• WHAT YOU SHOULD DO
Up to and including the line that contains "3. GPU shapes", repeat each line of the data exactly, starting from the first.
*** GIVEN ENTRIES ***
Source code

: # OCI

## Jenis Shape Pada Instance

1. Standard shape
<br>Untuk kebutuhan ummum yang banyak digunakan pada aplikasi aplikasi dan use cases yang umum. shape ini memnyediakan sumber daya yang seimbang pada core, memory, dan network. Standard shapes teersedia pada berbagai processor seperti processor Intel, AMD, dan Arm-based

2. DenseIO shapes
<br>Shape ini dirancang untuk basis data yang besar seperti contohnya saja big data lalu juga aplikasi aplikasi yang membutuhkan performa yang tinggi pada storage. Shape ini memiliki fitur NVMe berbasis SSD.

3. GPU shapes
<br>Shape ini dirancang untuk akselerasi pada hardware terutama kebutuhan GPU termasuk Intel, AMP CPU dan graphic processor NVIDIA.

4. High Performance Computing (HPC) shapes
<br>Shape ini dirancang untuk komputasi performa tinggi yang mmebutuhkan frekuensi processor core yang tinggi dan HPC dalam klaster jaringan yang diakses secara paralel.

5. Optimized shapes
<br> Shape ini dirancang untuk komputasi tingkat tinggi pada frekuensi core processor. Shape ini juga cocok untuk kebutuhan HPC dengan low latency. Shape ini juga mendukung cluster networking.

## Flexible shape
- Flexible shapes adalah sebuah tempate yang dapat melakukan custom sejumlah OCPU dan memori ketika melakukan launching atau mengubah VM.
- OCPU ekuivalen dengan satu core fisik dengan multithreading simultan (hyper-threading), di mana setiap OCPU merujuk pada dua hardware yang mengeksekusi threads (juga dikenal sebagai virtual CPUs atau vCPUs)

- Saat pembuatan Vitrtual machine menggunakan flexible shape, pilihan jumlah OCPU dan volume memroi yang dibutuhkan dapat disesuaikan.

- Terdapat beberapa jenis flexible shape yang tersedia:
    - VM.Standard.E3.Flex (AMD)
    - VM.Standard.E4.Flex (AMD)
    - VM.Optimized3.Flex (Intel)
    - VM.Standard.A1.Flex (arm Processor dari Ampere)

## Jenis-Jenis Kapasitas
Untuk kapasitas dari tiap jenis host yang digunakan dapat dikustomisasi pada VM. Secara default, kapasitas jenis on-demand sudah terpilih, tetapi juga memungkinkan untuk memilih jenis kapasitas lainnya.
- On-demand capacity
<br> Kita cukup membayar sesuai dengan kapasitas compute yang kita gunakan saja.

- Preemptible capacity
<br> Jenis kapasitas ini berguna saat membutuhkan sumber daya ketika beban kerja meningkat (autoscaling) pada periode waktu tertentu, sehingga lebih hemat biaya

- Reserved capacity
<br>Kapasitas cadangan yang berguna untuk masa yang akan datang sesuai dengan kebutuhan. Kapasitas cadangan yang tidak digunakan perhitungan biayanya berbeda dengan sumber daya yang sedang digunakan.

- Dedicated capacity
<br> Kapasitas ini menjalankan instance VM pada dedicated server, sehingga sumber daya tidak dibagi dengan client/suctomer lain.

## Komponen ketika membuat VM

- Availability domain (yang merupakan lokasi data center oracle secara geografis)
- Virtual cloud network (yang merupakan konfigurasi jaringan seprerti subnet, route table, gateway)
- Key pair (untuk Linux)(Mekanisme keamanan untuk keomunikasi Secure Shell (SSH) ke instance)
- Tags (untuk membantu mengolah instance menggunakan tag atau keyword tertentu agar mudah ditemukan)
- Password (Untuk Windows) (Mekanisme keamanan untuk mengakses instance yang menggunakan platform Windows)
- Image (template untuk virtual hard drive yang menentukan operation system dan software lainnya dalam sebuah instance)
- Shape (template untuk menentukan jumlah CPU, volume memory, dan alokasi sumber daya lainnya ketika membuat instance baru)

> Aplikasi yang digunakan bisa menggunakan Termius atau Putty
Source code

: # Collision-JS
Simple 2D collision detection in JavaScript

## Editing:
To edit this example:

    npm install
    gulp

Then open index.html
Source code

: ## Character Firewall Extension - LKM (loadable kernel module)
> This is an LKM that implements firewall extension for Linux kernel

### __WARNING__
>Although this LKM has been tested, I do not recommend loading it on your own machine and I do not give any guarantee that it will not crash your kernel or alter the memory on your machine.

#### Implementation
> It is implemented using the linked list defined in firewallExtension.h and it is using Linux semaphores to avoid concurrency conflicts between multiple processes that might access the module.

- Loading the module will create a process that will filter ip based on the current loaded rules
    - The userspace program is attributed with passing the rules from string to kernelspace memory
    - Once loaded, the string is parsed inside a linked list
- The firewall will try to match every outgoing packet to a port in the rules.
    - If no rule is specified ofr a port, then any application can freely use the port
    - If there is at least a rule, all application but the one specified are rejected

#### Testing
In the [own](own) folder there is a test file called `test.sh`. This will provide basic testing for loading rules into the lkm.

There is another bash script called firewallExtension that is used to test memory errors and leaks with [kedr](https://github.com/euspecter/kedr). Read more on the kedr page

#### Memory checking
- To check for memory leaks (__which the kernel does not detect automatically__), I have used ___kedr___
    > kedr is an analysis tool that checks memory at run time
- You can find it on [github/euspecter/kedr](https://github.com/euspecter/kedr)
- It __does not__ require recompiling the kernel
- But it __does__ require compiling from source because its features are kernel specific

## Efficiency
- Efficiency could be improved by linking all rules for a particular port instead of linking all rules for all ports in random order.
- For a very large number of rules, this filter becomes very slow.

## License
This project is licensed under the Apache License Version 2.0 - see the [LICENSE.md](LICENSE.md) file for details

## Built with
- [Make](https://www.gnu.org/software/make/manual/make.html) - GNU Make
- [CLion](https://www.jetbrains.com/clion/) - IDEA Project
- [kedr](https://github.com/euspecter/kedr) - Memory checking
*** End of GIVEN ENTRIES ***
• RESPONSE AREA
Source code

: # OCI

## Jenis Shape Pada Instance

1. Standard shape
<br>Untuk kebutuhan ummum yang banyak digunakan pada aplikasi aplikasi dan use cases yang umum. shape ini memnyediakan sumber daya yang seimbang pada core, memory, dan network. Standard shapes teersedia pada berbagai processor seperti processor Intel, AMD, dan Arm-based

2. DenseIO shapes
<br>Shape ini dirancang untuk basis data yang besar seperti contohnya saja big data lalu juga aplikasi aplikasi yang membutuhkan performa yang tinggi pada storage. Shape ini memiliki fitur NVMe berbasis SSD.

3. GPU shapes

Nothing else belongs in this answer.